Required action:
Could you restate exactly the lines that begin at the line with "rugby_pitch() +" and end at the final line of the data?

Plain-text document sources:

◇ ◇ ◇ ◇ ◇

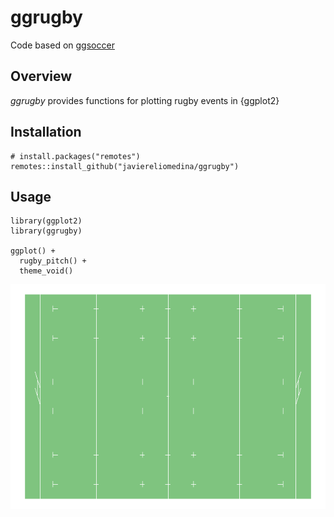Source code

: 
ggrugby
=======

Code based on [ggsoccer](https://github.com/Torvaney/ggsoccer)

Overview
--------

*ggrugby* provides functions for plotting rugby events in {ggplot2}

Installation
------------


    # install.packages("remotes")
    remotes::install_github("javiereliomedina/ggrugby")

Usage
-----


    library(ggplot2)
    library(ggrugby)

    ggplot() +
      rugby_pitch() +
      theme_void() 
    
![](man/figures/README-example_blank-1.png)<!-- -->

◇ ◇ ◇ ◇ ◇

Output of the task:
      rugby_pitch() +
      theme_void() 
    
![](man/figures/README-example_blank-1.png)<!-- -->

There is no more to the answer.